__TASK REQUIREMENTS__.
Write out, exactly and only, the lines that run from the top of the records to the line with "و منطق جمع‌آوری". Include both ends; exclude pictures.

Collected data
---
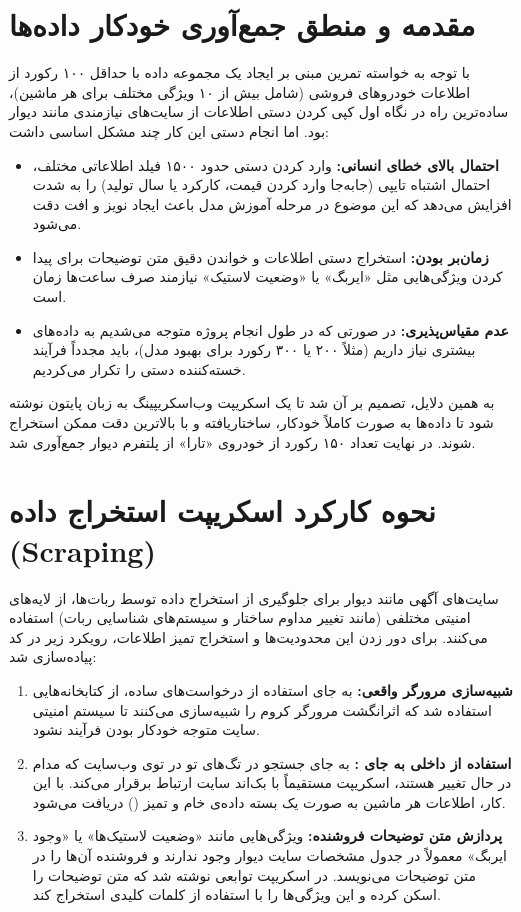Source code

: \documentclass[12pt, a4paper]{article}
\begin{document}
	\section{مقدمه و منطق جمع‌آوری خودکار داده‌ها}
	با توجه به خواسته تمرین مبنی بر ایجاد یک مجموعه داده با حداقل ۱۰۰ رکورد از اطلاعات خودروهای فروشی (شامل بیش از ۱۰ ویژگی مختلف برای هر ماشین)، ساده‌ترین راه در نگاه اول کپی کردن دستی اطلاعات از سایت‌های نیازمندی مانند دیوار بود. اما انجام دستی این کار چند مشکل اساسی داشت:
	\begin{itemize}
		\item \textbf{احتمال بالای خطای انسانی:} وارد کردن دستی حدود ۱۵۰۰ فیلد اطلاعاتی مختلف، احتمال اشتباه تایپی (جابه‌جا وارد کردن قیمت، کارکرد یا سال تولید) را به شدت افزایش می‌دهد که این موضوع در مرحله آموزش مدل باعث ایجاد نویز و افت دقت می‌شود.
		\item \textbf{زمان‌بر بودن:} استخراج دستی اطلاعات و خواندن دقیق متن توضیحات برای پیدا کردن ویژگی‌هایی مثل «ایربگ» یا «وضعیت لاستیک» نیازمند صرف ساعت‌ها زمان است.
		\item \textbf{عدم مقیاس‌پذیری:} در صورتی که در طول انجام پروژه متوجه می‌شدیم به داده‌های بیشتری نیاز داریم (مثلاً ۲۰۰ یا ۳۰۰ رکورد برای بهبود مدل)، باید مجدداً فرآیند خسته‌کننده دستی را تکرار می‌کردیم.
	\end{itemize}
	به همین دلایل، تصمیم بر آن شد تا یک اسکریپت وب‌اسکریپینگ به زبان پایتون نوشته شود تا داده‌ها به صورت کاملاً خودکار، ساختاریافته و با بالاترین دقت ممکن استخراج شوند. در نهایت تعداد ۱۵۰ رکورد از خودروی «تارا» از پلتفرم دیوار جمع‌آوری شد.
	
	\section{نحوه کارکرد اسکریپت استخراج داده (Scraping)}
	سایت‌های آگهی مانند دیوار برای جلوگیری از استخراج داده توسط ربات‌ها، از لایه‌های امنیتی مختلفی (مانند تغییر مداوم ساختار  و سیستم‌های شناسایی ربات) استفاده می‌کنند. برای دور زدن این محدودیت‌ها و استخراج تمیز اطلاعات، رویکرد زیر در کد پیاده‌سازی شد:
	
	\begin{enumerate}
		\item \textbf{شبیه‌سازی مرورگر واقعی:} به جای استفاده از درخواست‌های ساده، از کتابخانه‌هایی استفاده شد که اثرانگشت  مرورگر کروم را شبیه‌سازی می‌کنند تا سیستم امنیتی سایت متوجه خودکار بودن فرآیند نشود.
		\item \textbf{استفاده از  داخلی به جای :} به جای جستجو در تگ‌های تو در توی وب‌سایت که مدام در حال تغییر هستند، اسکریپت مستقیماً با  بک‌اند سایت ارتباط برقرار می‌کند. با این کار، اطلاعات هر ماشین به صورت یک بسته داده‌ی خام و تمیز () دریافت می‌شود.
		\item \textbf{پردازش متن توضیحات فروشنده:} ویژگی‌هایی مانند «وضعیت لاستیک‌ها» یا «وجود ایربگ» معمولاً در جدول مشخصات سایت دیوار وجود ندارند و فروشنده آن‌ها را در متن توضیحات می‌نویسد. در اسکریپت توابعی نوشته شد که متن توضیحات را اسکن کرده و این ویژگی‌ها را با استفاده از کلمات کلیدی استخراج کند.
	\end{enumerate}
	
\end{document}

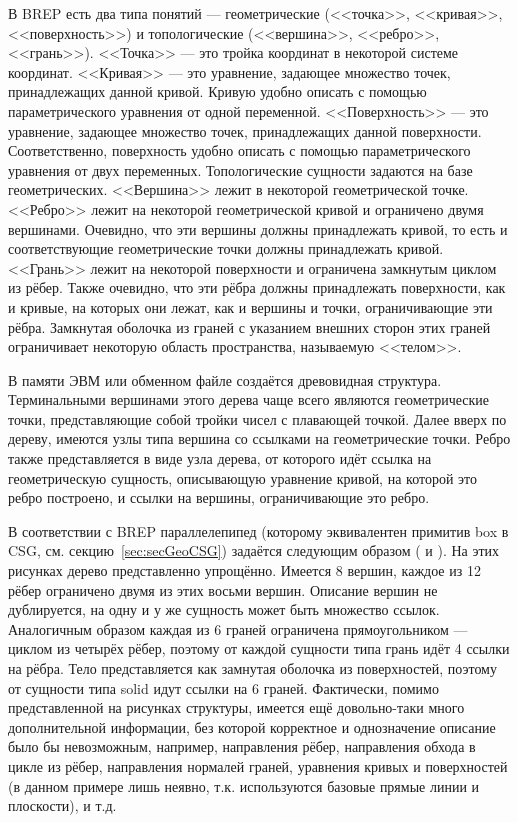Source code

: В BREP есть два типа понятий --- геометрические (<<точка>>, <<кривая>>, <<поверхность>>) и топологические (<<вершина>>, <<ребро>>, <<грань>>). <<Точка>> --- это тройка координат в некоторой системе координат. <<Кривая>> --- это уравнение, задающее множество точек, принадлежащих данной кривой. Кривую удобно описать с помощью параметрического уравнения от одной переменной. <<Поверхность>> --- это уравнение, задающее множество точек, принадлежащих данной поверхности. Соответственно, поверхность удобно описать с помощью параметрического уравнения от двух переменных. Топологические сущности задаются на базе геометрических. <<Вершина>> лежит в некоторой геометрической точке. <<Ребро>> лежит на некоторой геометрической кривой и ограничено двумя вершинами. Очевидно, что эти вершины должны принадлежать кривой, то есть и соответствующие геометрические точки должны принадлежать кривой. <<Грань>> лежит на некоторой поверхности и ограничена замкнутым циклом из рёбер. Также очевидно, что эти рёбра должны принадлежать поверхности, как и кривые, на которых они лежат, как и вершины и точки, ограничивающие эти рёбра. Замкнутая оболочка из граней с указанием внешних сторон этих граней ограничивает некоторую область пространства, называемую <<телом>>.

В памяти ЭВМ или обменном файле создаётся древовидная структура. Терминальными вершинами этого дерева чаще всего являются геометрические точки, представляющие собой тройки чисел с плавающей точкой. Далее вверх по дереву, имеются узлы типа вершина со ссылками на геометрические точки. Ребро также представляется в виде узла дерева, от которого идёт ссылка на геометрическую сущность, описывающую уравнение кривой, на которой это ребро построено, и ссылки на вершины, ограничивающие это ребро.

В соответствии с BREP параллелепипед (которому эквивалентен примитив box в CSG, см. секцию~\ref{sec:secGeoCSG}) задаётся следующим образом ( и ). На этих рисунках дерево представленно упрощённо. Имеется 8 вершин, каждое из 12 рёбер ограничено двумя из этих восьми вершин. Описание вершин не дублируется, на одну и у же сущность может быть множество ссылок. Аналогичным образом каждая из 6 граней ограничена прямоугольником --- циклом из четырёх рёбер, поэтому от каждой сущности типа грань идёт 4 ссылки на рёбра. Тело представляется как замнутая оболочка из поверхностей, поэтому от сущности типа solid идут ссылки на 6 граней. Фактически, помимо представленной на рисунках структуры, имеется ещё довольно-таки много дополнительной информации, без которой корректное и однозначение описание было бы невозможным, например, направления рёбер, направления обхода в цикле из рёбер, направления нормалей граней, уравнения кривых и поверхностей (в данном примере лишь неявно, т.к. используются базовые прямые линии и плоскости), и т.д.

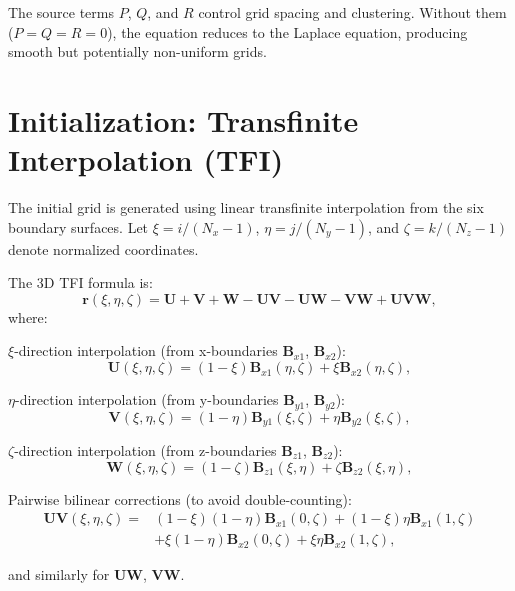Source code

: \documentclass[11pt,a4paper]{report}
\newcommand{\rvec}{\bm{r}}
\begin{document}
The source terms $P$, $Q$, and $R$ control grid spacing and clustering. Without them ($P = Q = R = 0$), the equation reduces to the Laplace equation, producing smooth but potentially non-uniform grids.

\section{Initialization: Transfinite Interpolation (TFI)}

The initial grid is generated using linear transfinite interpolation from the six boundary surfaces. Let $\xi = i/(N_x-1)$, $\eta = j/(N_y-1)$, and $\zeta = k/(N_z-1)$ denote normalized coordinates.

The 3D TFI formula is:
\begin{equation}
    \rvec(\xi, \eta, \zeta) = \bm{U} + \bm{V} + \bm{W} - \bm{UV} - \bm{UW} - \bm{VW} + \bm{UVW},
\end{equation}
where:

$\xi$-direction interpolation (from x-boundaries $\bm{B}_{x1}$, $\bm{B}_{x2}$):
\begin{equation}
    \bm{U}(\xi, \eta, \zeta) = (1-\xi) \bm{B}_{x1}(\eta, \zeta) + \xi \bm{B}_{x2}(\eta, \zeta),
\end{equation}

$\eta$-direction interpolation (from y-boundaries $\bm{B}_{y1}$, $\bm{B}_{y2}$):
\begin{equation}
    \bm{V}(\xi, \eta, \zeta) = (1-\eta) \bm{B}_{y1}(\xi, \zeta) + \eta \bm{B}_{y2}(\xi, \zeta),
\end{equation}

$\zeta$-direction interpolation (from z-boundaries $\bm{B}_{z1}$, $\bm{B}_{z2}$):
\begin{equation}
    \bm{W}(\xi, \eta, \zeta) = (1-\zeta) \bm{B}_{z1}(\xi, \eta) + \zeta \bm{B}_{z2}(\xi, \eta),
\end{equation}

Pairwise bilinear corrections (to avoid double-counting):
\begin{equation}
\begin{split}
    \bm{UV}(\xi, \eta, \zeta) = & (1-\xi)(1-\eta)\bm{B}_{x1}(0,\zeta) + (1-\xi)\eta\bm{B}_{x1}(1,\zeta) \\
    & + \xi(1-\eta)\bm{B}_{x2}(0,\zeta) + \xi\eta\bm{B}_{x2}(1,\zeta),
\end{split}
\end{equation}

and similarly for $\bm{UW}$, $\bm{VW}$.
\end{document}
---
__PROBLEM SOLUTION__.
Source code

: \documentclass[12pt, a4paper]{article}
\begin{document}
	\section{مقدمه و منطق جمع‌آوری خودکار داده‌ها}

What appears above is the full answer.